5. Potential Loyalists

- Insights : Customers with recent interactions and moderate spending, indicating growth potential.
- Action Plan
    - Encourage repeat purchases with tailored promotions and recommendations.
    - Enhance their experience through excellent customer service and engagement.
    - Monitor their behavior closely to transition them into Loyal Customers.

6. Need Attention

- Insights : Moderate engagement but at risk of losing interest due to low frequency.
- Action Plan
    - Reignite their interest with personalized communication and attractive offers.
    - Showcase products or services related to their past purchases to stimulate repeat sales.
    - Create a sense of urgency with limited-time discounts or bundled deals.

7. New Customers

- Insights : First-time buyers still exploring the brand.
- Action Plan
     - Welcome them warmly with educational content and onboarding campaigns
     - Offer discounts or free trials to encourage a second purchase.
     - Gather feedback on their first experience to improve future customer journeys.

8. Promising

- Insights : Customers with moderate recency and low frequency who show potential for higher engagement.
- Action Plan
    - Use data-driven recommendations to cross-sell or upsell relevant products.
    - Provide incentives for repeat purchases, such as loyalty points or free shipping.
    - Test engagement through personalized campaigns targeting their specific needs.

9. Cannot Lose

- Insights : High-value, frequent buyers who are at significant risk of churn.
- Action Plan
    - Prioritize retention efforts with direct, personalized offers.
    - Deliver exclusive VIP benefits or recognition programs to restore their interest.
    - Act quickly to identify and address the reasons for disengagement.

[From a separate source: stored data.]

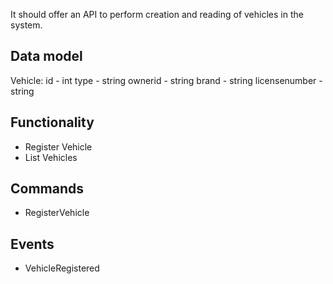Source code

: It should offer an API to perform creation and reading of vehicles in the 
system.

## Data model
Vehicle:
id - int
type - string
ownerid - string
brand - string
licensenumber - string

## Functionality
- Register Vehicle
- List Vehicles

## Commands
- RegisterVehicle

## Events
- VehicleRegistered
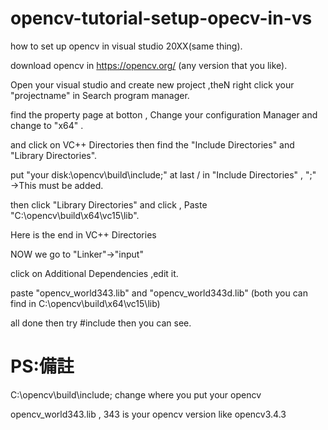 # opencv-tutorial-setup-opecv-in-vs

  how to set up opencv in visual studio 20XX(same thing).
    
  download opencv in https://opencv.org/ (any version that you like).
    
  Open your visual studio and create new project ,theN right click your "projectname" in Search program manager.
    
  find the property page at botton , Change your configuration Manager and change to "x64" .
    
  and click on VC++ Directories then find the "Include Directories"  and "Library Directories".
    
  put "your disk:\opencv\build\include;" at last / in "Include Directories" , ";" →This must be added.
    
  then click "Library Directories" and click <Edit> , Paste "C:\opencv\build\x64\vc15\lib".
  
Here is the end in  VC++ Directories

NOW we go to "Linker"→"input"

  click on Additional Dependencies ,edit it.
    
  paste "opencv_world343.lib" and "opencv_world343d.lib" (both you can find in C:\opencv\build\x64\vc15\lib)
    
  all done then try #include <cv2>then you can see. 
    
  
  # PS:備註
   
   C:\opencv\build\include; change where you put your opencv
   
   opencv_world343.lib , 343 is your opencv version like opencv3.4.3
   
   
   
   
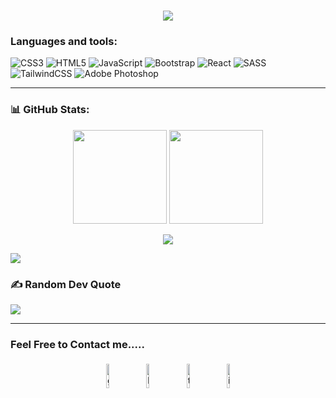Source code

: <h1 align="center">
    <img src="https://readme-typing-svg.herokuapp.com/?lines=Hello,+There!+👋;I'm+Mehdi+Keramati;I'm+FrontEnd+Developer;Welcome+to+my+github+page!&center=true&font=roboto&weight=800&duration=3000&pause=1000&height=100&width=500&color=FDC435&size=30">
</h1>


### Languages and tools:
![CSS3](https://img.shields.io/badge/css3-%231572B6.svg?style=for-the-badge&logo=css3&logoColor=white) ![HTML5](https://img.shields.io/badge/html5-%23E34F26.svg?style=for-the-badge&logo=html5&logoColor=white) ![JavaScript](https://img.shields.io/badge/javascript-%23323330.svg?style=for-the-badge&logo=javascript&logoColor=%23F7DF1E) ![Bootstrap](https://img.shields.io/badge/bootstrap-%23563D7C.svg?style=for-the-badge&logo=bootstrap&logoColor=white) ![React](https://img.shields.io/badge/react-%2320232a.svg?style=for-the-badge&logo=react&logoColor=%2361DAFB) ![SASS](https://img.shields.io/badge/SASS-hotpink.svg?style=for-the-badge&logo=SASS&logoColor=white) ![TailwindCSS](https://img.shields.io/badge/tailwindcss-%2338B2AC.svg?style=for-the-badge&logo=tailwind-css&logoColor=white) ![Adobe Photoshop](https://img.shields.io/badge/adobephotoshop-%2331A8FF.svg?style=for-the-badge&logo=adobephotoshop&logoColor=white)

---

### 📊 GitHub Stats:

<p align=center>
  <img height="150px" src="https://github-readme-stats.vercel.app/api?username=shiryel&show_icons=true&theme=tokyonight&hide_title=true&count_private=true" />
  <img height="150px" src="https://github-readme-stats.vercel.app/api/top-langs/?username=shiryel&layout=compact&hide=html,Makefile&text_color=daf7dc&bg_color=151515" />
</p>

<p align=center>
  <img src="https://github-profile-trophy.vercel.app/?username=Mehdi0-0Keramati&theme=onedark&rank=SECRET,SSS,SS,S,AAA,AA,A,B" />
</p>

<p align=left>
  <img src="https://komarev.com/ghpvc/?username=Mehdi0-0Keramati" />
</p>


### ✍️ Random Dev Quote
![](https://quotes-github-readme.vercel.app/api?type=horizontal&theme=radical)

---



### Feel Free to Contact me.....
<p align="center">
	<a href="https://github.com/Mehdi0-0Keramati"><img alt="github" width="10%" style="padding:5px" src="https://img.icons8.com/clouds/100/000000/github.png"/></a>
	<a href="https://linkedin.com/in/Mehdi0-0Keramati/"><img alt="linkedin" width="10%" style="padding:5px" src="https://img.icons8.com/clouds/100/000000/linkedin.png"/></a>
	<a href="https://t.me/Mehdi0_0Keramati/"><img alt="telegram" width="10%" style="padding:5px" src="https://img.icons8.com/clouds/100/000000/telegram-app.png"/></a>
	<a href="https://instagram.com/Mehdi0_0Keramati/"><img alt="instagram" width="10%" style="padding:5px" src="https://img.icons8.com/clouds/100/000000/instagram.png"/></a>
</p>
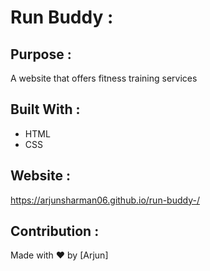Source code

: # Run Buddy :

## Purpose :
A website that offers fitness training services

## Built With :
* HTML
* CSS

## Website : 
https://arjunsharman06.github.io/run-buddy-/

## Contribution : 
Made with ❤️ by [Arjun]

### General Recommendatoins

1. Prioritize High-Value Segments (Champions, Loyal Customers, Cannot Lose):
    - Focus investments on retaining these groups, as they drive the majority of revenue.

2. Target Growth Segments (Potential Loyalists, Promising):
    - Nurture these segments to develop them into Loyal Customers or Champions through personalized campaigns.

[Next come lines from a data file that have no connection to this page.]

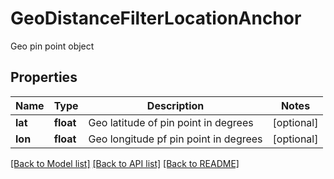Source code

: # GeoDistanceFilterLocationAnchor

Geo pin point object
## Properties
Name | Type | Description | Notes
------------ | ------------- | ------------- | -------------
**lat** | **float** | Geo latitude of pin point in degrees | [optional] 
**lon** | **float** | Geo longitude pf pin point in degrees | [optional] 


[[Back to Model list]](../README.md#documentation-for-models) [[Back to API list]](../README.md#documentation-for-api-endpoints) [[Back to README]](../README.md)


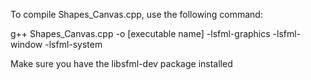 To compile Shapes_Canvas.cpp, use the following command:

g++ Shapes_Canvas.cpp -o [executable name] -lsfml-graphics -lsfml-window -lsfml-system

Make sure you have the libsfml-dev package installed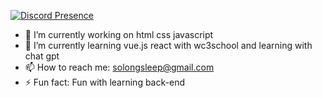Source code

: 
[![Discord Presence](https://lanyard.cnrad.dev/api/454270840897273856)](https://discord.com/users/454270840897273856)

- 🔭 I’m currently working on html css javascript 
- 🌱 I’m currently learning vue.js react with wc3school and learning with chat gpt
- 📫 How to reach me: solongsleep@gmail.com
- ⚡ Fun fact: Fun with learning back-end 


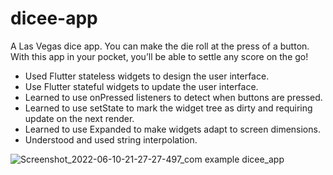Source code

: # dicee-app
A Las Vegas dice app. You can make the die roll at the press of a button. With this app in your pocket, you’ll be able to settle any score on the go!


- Used Flutter stateless widgets to design the user interface.
- Use Flutter stateful widgets to update the user interface.
- Learned to use onPressed listeners to detect when buttons are pressed.
- Learned to use setState to mark the widget tree as dirty and requiring update on the next render.
- Learned to use Expanded to make widgets adapt to screen dimensions.
- Understood and used string interpolation.

![Screenshot_2022-06-10-21-27-27-497_com example dicee_app](https://user-images.githubusercontent.com/55046063/173107375-a12efd0c-4d1f-4dc1-8649-8f7da6ce962b.jpg)
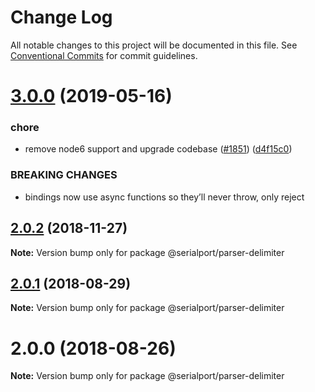 # Change Log

All notable changes to this project will be documented in this file.
See [Conventional Commits](https://conventionalcommits.org) for commit guidelines.

# [3.0.0](https://github.com/serialport/node-serialport/compare/@serialport/parser-delimiter@2.0.2...@serialport/parser-delimiter@3.0.0) (2019-05-16)


### chore

* remove node6 support and upgrade codebase ([#1851](https://github.com/serialport/node-serialport/issues/1851)) ([d4f15c0](https://github.com/serialport/node-serialport/commit/d4f15c0))


### BREAKING CHANGES

* bindings now use async functions so they’ll never throw, only reject





## [2.0.2](https://github.com/serialport/node-serialport/compare/@serialport/parser-delimiter@2.0.1...@serialport/parser-delimiter@2.0.2) (2018-11-27)

**Note:** Version bump only for package @serialport/parser-delimiter





<a name="2.0.1"></a>
## [2.0.1](https://github.com/serialport/node-serialport/compare/@serialport/parser-delimiter@2.0.0...@serialport/parser-delimiter@2.0.1) (2018-08-29)

**Note:** Version bump only for package @serialport/parser-delimiter





<a name="2.0.0"></a>
# 2.0.0 (2018-08-26)

**Note:** Version bump only for package @serialport/parser-delimiter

3. Re-engage At Risk and Hibernating Customers:
    - Allocate resources carefully, focusing on those showing responsiveness or potential.

4. Utilize Data Analytics:
    - Continuously track RFM metrics to evaluate campaign effectiveness and adapt strategies accordingly.

5. Foster a Feedback Loop:
    - Collect insights from Champions and Loyal Customers to enhance products and customer experiences, ensuring long-term loyalty.

By aligning strategies with the unique needs of each segment, the company can maximize customer lifetime value, boost engagement, and foster sustainable growth.